Run the below commands to setup the virtual environment (using poetry):
make activate
make setup
Run the below command to view the documentation using pdoc3:
make docs_view
In some cases we may want to tell python where out code is, therefore we can append the full path to the code (this can be found by typing pwd in the code folder) to the current PYTHONPATH variable:
export PYTHONPATH=$PYTHONPATH:/users/tulio/project_folder/code/
For this example, the path would be to the source code.
The code uses DVC for data versioning. To update the version of your dataset, run:
dvc repro
git add dvc.lock
git commit -m "DVC vX.X"
To store the data remotely, run:
dvc remote add --default your-remote-bucket
dvc push
To pull the data, run
make pull_data
In this notebook, we build, train, validate, and test a Neural Network with PyTorch to predict the target_label field (win, draw, lose) of the upcoming matches
- Read the dataset
- Data Processing
- Neural Network Training and Validation
- Test the Neural Network
- Improvement ideas
Rosters schema:
- id: (INT) Identifier of roster, which is unique for a player and match
- goals: (INT) Number of goals scored by player in that match
- shots: (INT) Number of shots to the goal for that player
- own_goals: (INT) Number of own goals scored by player in that match
- xG: (FLOAT) Expected goals for that player
- time: (INT) Field time in minutes of player
- player_id: (INT) Unique identifier for that player.
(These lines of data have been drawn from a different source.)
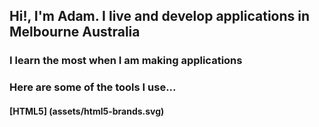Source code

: ## Hi!, I'm Adam. I live and develop applications in Melbourne Australia

### I learn the most when I am making applications

### Here are some of the tools I use...

#### [HTML5] (assets/html5-brands.svg)
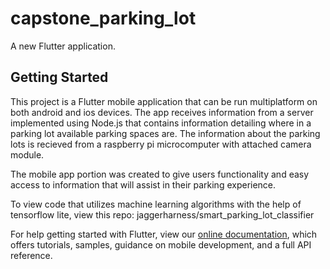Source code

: # capstone_parking_lot

A new Flutter application.

## Getting Started

This project is a Flutter mobile application that can be run multiplatform on both android and ios devices. The app receives information from a server implemented
using Node.js that contains information detailing where in a parking lot available parking spaces are. The information about the parking lots is recieved from a
raspberry pi microcomputer with attached camera module. 

The mobile app portion was created to give users functionality and easy access to information that will assist in their parking experience. 

To view code that utilizes machine learning algorithms with the help of tensorflow lite, view this repo: jaggerharness/smart_parking_lot_classifier 

For help getting started with Flutter, view our
[online documentation](https://flutter.dev/docs), which offers tutorials,
samples, guidance on mobile development, and a full API reference.

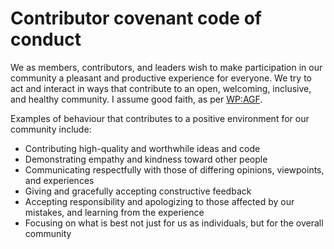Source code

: # Contributor covenant code of conduct

We as members, contributors, and leaders wish to make participation in
our community a pleasant and productive experience for everyone.  We
try to act and interact in ways that contribute to an open, welcoming,
inclusive, and healthy community.  I assume good faith, as per
[WP:AGF](https://en.wikipedia.org/wiki/Wikipedia:Assume_good_faith).

Examples of behaviour that contributes to a positive environment for
our community include:

* Contributing high-quality and worthwhile ideas and code
* Demonstrating empathy and kindness toward other people
* Communicating respectfully with those of differing opinions,
  viewpoints, and experiences
* Giving and gracefully accepting constructive feedback
* Accepting responsibility and apologizing to those affected by our
  mistakes, and learning from the experience
* Focusing on what is best not just for us as individuals, but for the
  overall community

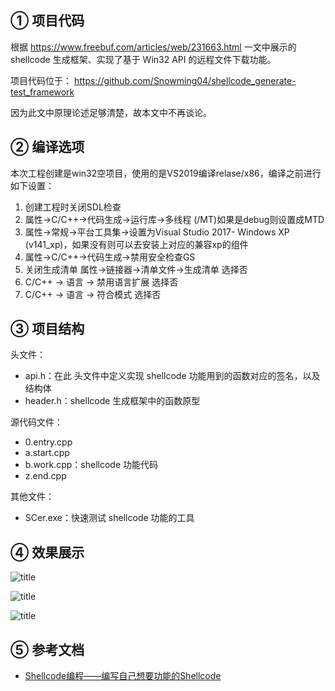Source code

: ## ① 项目代码

根据 https://www.freebuf.com/articles/web/231663.html 一文中展示的 shellcode 生成框架、实现了基于 Win32 API 的远程文件下载功能。

项目代码位于：
https://github.com/Snowming04/shellcode_generate-test_framework

因为此文中原理论述足够清楚，故本文中不再谈论。


## ② 编译选项

本次工程创建是win32空项目，使用的是VS2019编译relase/x86，编译之前进行如下设置：

1. 创建工程时关闭SDL检查
2. 属性->C/C++->代码生成->运行库->多线程 (/MT)如果是debug则设置成MTD
3. 属性->常规->平台工具集->设置为Visual Studio 2017- Windows XP (v141_xp)，如果没有则可以去安装上对应的兼容xp的组件
4. 属性->C/C++->代码生成->禁用安全检查GS
5. 关闭生成清单 属性->链接器->清单文件->生成清单 选择否
6. C/C++ -> 语言 -> 禁用语言扩展 选择否
7. C/C++ -> 语言 -> 符合模式 选择否

## ③ 项目结构
头文件：

- api.h：在此 头文件中定义实现 shellcode 功能用到的函数对应的签名，以及结构体
- header.h：shellcode 生成框架中的函数原型

源代码文件：

- 0.entry.cpp
- a.start.cpp
- b.work.cpp：shellcode 功能代码
- z.end.cpp

其他文件：

- SCer.exe：快速测试 shellcode 功能的工具



## ④ 效果展示


![title](https://leanote.com/api/file/getImage?fileId=606c40ceab644179a6000552)

![title](https://leanote.com/api/file/getImage?fileId=606c4106ab644179a6000554)

![title](https://leanote.com/api/file/getImage?fileId=606c4178ab644177a10004d8)


## ⑤ 参考文档


- [Shellcode编程——编写自己想要功能的Shellcode](https://www.freebuf.com/articles/web/231663.html)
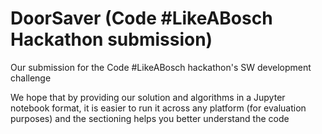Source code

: # DoorSaver (Code \#LikeABosch Hackathon submission)
Our submission for the Code #LikeABosch hackathon's SW development challenge

We hope that by providing our solution and algorithms in a Jupyter notebook format, it is easier to run it across any platform (for evaluation purposes) and the sectioning helps you better understand the code
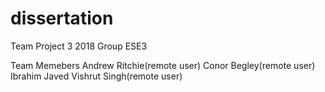 # dissertation

Team Project 3 2018 Group ESE3

Team Memebers
Andrew Ritchie(remote user)
Conor Begley(remote user)
Ibrahim Javed
Vishrut Singh(remote user)

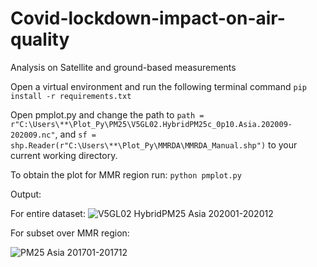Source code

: # Covid-lockdown-impact-on-air-quality
Analysis on Satellite and ground-based measurements


Open a virtual environment and run the following terminal command `pip install -r requirements.txt`<br />



Open pmplot.py and change the path to `path = r"C:\Users\**\Plot_Py\PM25\V5GL02.HybridPM25c_0p10.Asia.202009-202009.nc"`,
and `sf = shp.Reader(r"C:\Users\**\Plot_Py\MMRDA\MMRDA_Manual.shp")` to your current working directory.

To obtain the plot for MMR region run: `python pmplot.py`<br />

Output:

For entire dataset:
![V5GL02 HybridPM25 Asia 202001-202012](https://user-images.githubusercontent.com/79834018/152342049-dfb9ecc3-83a8-4609-ab1f-4f37f9c65515.png)

For subset over MMR region:

![PM25 Asia 201701-201712](https://user-images.githubusercontent.com/79834018/152342108-c25e6566-56de-4b7f-bcf0-95dd33725128.png)
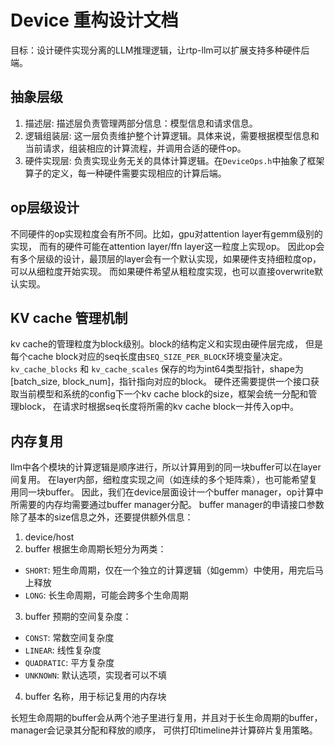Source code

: # Device 重构设计文档

目标：设计硬件实现分离的LLM推理逻辑，让rtp-llm可以扩展支持多种硬件后端。

## 抽象层级
1. 描述层: 描述层负责管理两部分信息：模型信息和请求信息。
2. 逻辑组装层: 这一层负责维护整个计算逻辑。具体来说，需要根据模型信息和当前请求，组装相应的计算流程，并调用合适的硬件op。
3. 硬件实现层: 负责实现业务无关的具体计算逻辑。在`DeviceOps.h`中抽象了框架算子的定义，每一种硬件需要实现相应的计算后端。

## op层级设计
不同硬件的op实现粒度会有所不同。比如，gpu对attention layer有gemm级别的实现，
而有的硬件可能在attention layer/ffn layer这一粒度上实现op。
因此op会有多个层级的设计，最顶层的layer会有一个默认实现，如果硬件支持细粒度op，可以从细粒度开始实现。
而如果硬件希望从粗粒度实现，也可以直接overwrite默认实现。

## KV cache 管理机制
kv cache的管理粒度为block级别。block的结构定义和实现由硬件层完成，
但是每个cache block对应的seq长度由`SEQ_SIZE_PER_BLOCK`环境变量决定。
`kv_cache_blocks` 和 `kv_cache_scales` 保存的均为int64类型指针，shape为[batch_size, block_num]，指针指向对应的block。
硬件还需要提供一个接口获取当前模型和系统的config下一个kv cache block的size，框架会统一分配和管理block，
在请求时根据seq长度将所需的kv cache block一并传入op中。

## 内存复用
llm中各个模块的计算逻辑是顺序进行，所以计算用到的同一块buffer可以在layer间复用。
在layer内部，细粒度实现之间（如连续的多个矩阵乘），也可能希望复用同一块buffer。
因此，我们在device层面设计一个buffer manager，op计算中所需要的内存均需要通过buffer manager分配。
buffer manager的申请接口参数除了基本的size信息之外，还要提供额外信息：
1. device/host
2. buffer 根据生命周期长短分为两类：
 - `SHORT`: 短生命周期，仅在一个独立的计算逻辑（如gemm）中使用，用完后马上释放
 - `LONG`: 长生命周期，可能会跨多个生命周期
3. buffer 预期的空间复杂度：
 - `CONST`: 常数空间复杂度
 - `LINEAR`: 线性复杂度
 - `QUADRATIC`: 平方复杂度
 - `UNKNOWN`: 默认选项，实现者可以不填
4. buffer 名称，用于标记复用的内存块

长短生命周期的buffer会从两个池子里进行复用，并且对于长生命周期的buffer，manager会记录其分配和释放的顺序，
可供打印timeline并计算碎片复用策略。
- team_id:(INT) Unique identifier of that team
- position:(INT) Position played by that player
- player:(STR) Name of the player
- h_a:(STR, ['h','a']) Home or away
- yellow_card:(INT,[0,1,2]) Number of yellow cards
- red_card:(INT,[0,1]) Number of red cards
- roster_in: (INT) ID of roster that substitued this player
- roster_out: (INT) ID of roster that left to give place to this player
- key_passes: (INT) number of key passes
- assists: (INT) number of assists to goals
- xA: (FLOAT) expected assists to goals
- xGChain: (FLOAT) expected goals chain
- xGBuildup: (FLOAT) expected goals buildup
- positionOrder: (INT) order in lineup position
- date: (DATE) date of match
- homeScore: (INT) Score of home team
- awayScore: (INT) Score of away team
- matchId: (INT) Unique identifier of the match
Teams schema:
- matchId: (INT) Unique identifier of the match
- teamId: (INT) Unique identifier of the team
- h_a: (STR, ['h','a']) Home or away
- xG: (FLOAT) Expected goals for the team
- xGA: (FLOAT) Expected goals against
- npxG: (FLOAT) Expected goals for the team (excluding penalties and own goals)
- npxGA: (FLOAT) Expected goals against (excluding penalties and own goals)
- deep: (FLOAT) Passes completed within an estimated 20 yards of goal (crosses excluded)
- deep_allowed: (FLOAT) Allowed deep passes for the opposite team
- scored: (INT) Goals scored
- missed: (INT) Goals scored against
- xpts: (FLOAT) Expected points
- result: (STR, ['l','w','d']) Match result, win, draw, or loss
- wins: (BOOLEAN) True if team wins
- draws: (BOOLEAN) True if team draws
- loses: (BOOLEAN) True if team loses
- pts: (INT) Points gained for that team
- npxGD: (FLOAT) Difference between expected goals for and against, excluding penalties and own goals.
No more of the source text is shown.